# ASSIGNMENT:
Please count the lines of the data that contain "currentLife" and state only the total.

Items listed in a dataset:
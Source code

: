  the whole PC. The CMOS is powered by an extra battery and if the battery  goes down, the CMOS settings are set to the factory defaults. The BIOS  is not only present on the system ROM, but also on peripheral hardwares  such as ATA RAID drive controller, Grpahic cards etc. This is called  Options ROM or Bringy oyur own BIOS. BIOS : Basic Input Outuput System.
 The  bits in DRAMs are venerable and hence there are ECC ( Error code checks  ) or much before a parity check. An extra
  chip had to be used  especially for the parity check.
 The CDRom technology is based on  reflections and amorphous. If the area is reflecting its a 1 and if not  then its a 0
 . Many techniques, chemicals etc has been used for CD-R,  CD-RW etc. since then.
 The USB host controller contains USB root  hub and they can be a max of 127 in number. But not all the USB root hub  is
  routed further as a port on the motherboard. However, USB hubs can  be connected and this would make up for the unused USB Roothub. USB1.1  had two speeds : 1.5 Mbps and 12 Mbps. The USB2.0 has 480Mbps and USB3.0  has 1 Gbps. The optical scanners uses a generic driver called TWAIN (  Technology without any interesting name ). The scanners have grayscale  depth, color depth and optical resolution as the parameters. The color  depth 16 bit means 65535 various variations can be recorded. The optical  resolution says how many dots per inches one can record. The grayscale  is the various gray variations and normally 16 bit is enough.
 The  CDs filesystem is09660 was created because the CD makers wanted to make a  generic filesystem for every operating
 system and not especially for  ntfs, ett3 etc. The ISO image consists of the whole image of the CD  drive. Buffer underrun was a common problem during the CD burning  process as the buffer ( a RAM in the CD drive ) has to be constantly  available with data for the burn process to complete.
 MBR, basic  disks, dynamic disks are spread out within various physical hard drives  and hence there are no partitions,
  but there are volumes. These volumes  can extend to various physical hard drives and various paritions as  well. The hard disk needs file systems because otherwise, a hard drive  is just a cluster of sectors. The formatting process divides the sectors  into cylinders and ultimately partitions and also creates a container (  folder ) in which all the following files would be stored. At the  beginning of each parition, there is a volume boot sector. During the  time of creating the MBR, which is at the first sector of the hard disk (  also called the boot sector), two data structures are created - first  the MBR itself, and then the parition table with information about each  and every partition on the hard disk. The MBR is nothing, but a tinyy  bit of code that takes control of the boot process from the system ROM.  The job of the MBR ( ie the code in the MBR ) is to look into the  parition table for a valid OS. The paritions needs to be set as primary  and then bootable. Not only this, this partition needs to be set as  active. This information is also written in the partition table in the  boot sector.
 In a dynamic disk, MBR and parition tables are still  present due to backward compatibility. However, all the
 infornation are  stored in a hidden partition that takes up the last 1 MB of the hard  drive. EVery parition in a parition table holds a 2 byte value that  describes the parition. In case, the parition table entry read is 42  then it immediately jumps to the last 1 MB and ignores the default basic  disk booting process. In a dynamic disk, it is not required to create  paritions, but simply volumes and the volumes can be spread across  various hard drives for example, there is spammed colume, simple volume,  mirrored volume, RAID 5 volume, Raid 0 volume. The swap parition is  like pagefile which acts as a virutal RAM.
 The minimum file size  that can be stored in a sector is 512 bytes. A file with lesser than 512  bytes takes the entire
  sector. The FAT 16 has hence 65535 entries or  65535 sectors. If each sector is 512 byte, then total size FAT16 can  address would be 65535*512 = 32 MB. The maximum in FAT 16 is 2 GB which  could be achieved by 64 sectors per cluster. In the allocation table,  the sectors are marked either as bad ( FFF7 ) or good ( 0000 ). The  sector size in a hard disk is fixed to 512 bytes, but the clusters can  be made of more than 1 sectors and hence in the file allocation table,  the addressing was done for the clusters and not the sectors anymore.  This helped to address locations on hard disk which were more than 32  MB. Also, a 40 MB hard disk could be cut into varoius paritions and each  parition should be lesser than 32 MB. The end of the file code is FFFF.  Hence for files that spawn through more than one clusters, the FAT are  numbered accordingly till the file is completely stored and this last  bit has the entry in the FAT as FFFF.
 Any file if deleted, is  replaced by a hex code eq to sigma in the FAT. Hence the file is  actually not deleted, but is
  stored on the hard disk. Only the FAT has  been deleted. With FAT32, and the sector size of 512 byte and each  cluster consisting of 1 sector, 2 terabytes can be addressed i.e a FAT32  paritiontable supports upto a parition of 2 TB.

...

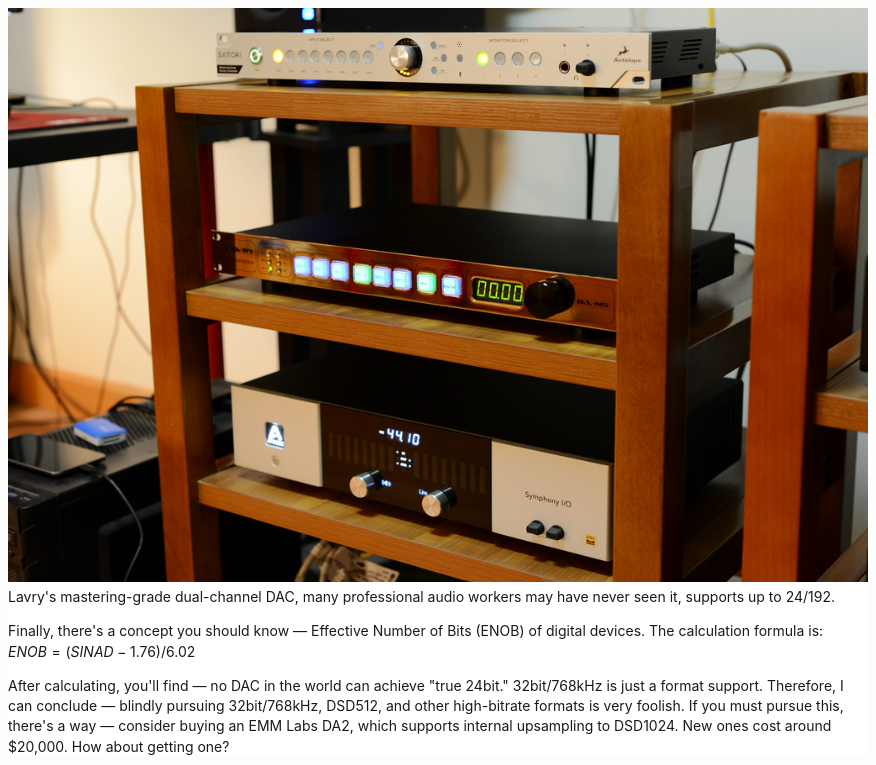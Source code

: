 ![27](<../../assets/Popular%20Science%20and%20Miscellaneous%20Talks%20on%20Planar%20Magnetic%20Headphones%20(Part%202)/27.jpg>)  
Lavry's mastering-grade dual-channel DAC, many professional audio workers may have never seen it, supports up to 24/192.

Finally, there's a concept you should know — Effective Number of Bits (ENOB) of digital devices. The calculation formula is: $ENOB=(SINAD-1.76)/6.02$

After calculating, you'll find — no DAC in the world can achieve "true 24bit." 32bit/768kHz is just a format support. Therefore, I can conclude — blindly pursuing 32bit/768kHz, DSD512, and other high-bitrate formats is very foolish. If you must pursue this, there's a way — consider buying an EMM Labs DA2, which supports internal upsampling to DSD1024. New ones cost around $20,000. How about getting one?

==

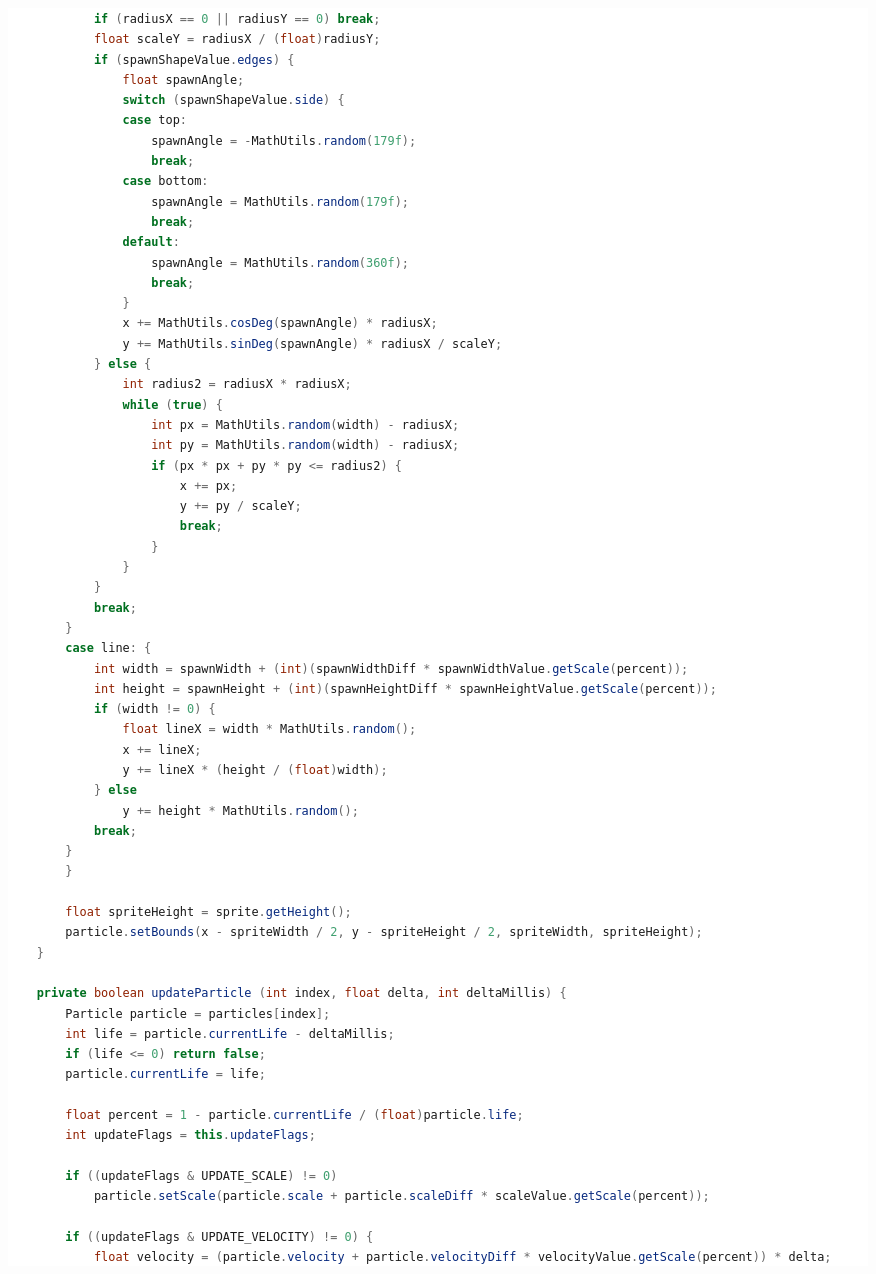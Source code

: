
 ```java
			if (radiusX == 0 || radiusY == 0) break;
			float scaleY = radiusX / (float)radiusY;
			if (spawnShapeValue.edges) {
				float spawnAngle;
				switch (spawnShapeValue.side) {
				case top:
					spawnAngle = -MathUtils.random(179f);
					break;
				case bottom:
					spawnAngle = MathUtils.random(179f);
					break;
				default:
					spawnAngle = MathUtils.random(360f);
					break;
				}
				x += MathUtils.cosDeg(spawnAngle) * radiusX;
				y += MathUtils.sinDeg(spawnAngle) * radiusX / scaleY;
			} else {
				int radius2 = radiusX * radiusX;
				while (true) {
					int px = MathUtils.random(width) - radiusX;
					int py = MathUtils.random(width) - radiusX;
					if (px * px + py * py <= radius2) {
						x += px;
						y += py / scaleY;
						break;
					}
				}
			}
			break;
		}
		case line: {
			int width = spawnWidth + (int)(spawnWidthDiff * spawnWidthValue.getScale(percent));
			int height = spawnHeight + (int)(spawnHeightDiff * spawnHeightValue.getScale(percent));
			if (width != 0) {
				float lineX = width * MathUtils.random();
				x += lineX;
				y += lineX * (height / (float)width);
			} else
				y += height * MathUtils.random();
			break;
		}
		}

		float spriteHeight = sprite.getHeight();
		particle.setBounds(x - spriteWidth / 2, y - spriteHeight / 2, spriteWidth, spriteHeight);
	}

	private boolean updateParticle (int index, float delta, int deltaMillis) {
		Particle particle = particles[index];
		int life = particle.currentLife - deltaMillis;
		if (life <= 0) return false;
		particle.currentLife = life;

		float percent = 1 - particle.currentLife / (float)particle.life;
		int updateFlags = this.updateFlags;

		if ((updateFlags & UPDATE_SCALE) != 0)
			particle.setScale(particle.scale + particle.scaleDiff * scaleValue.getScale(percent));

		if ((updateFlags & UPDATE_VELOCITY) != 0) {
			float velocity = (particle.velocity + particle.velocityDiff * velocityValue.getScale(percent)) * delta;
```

# SOLUTION:
3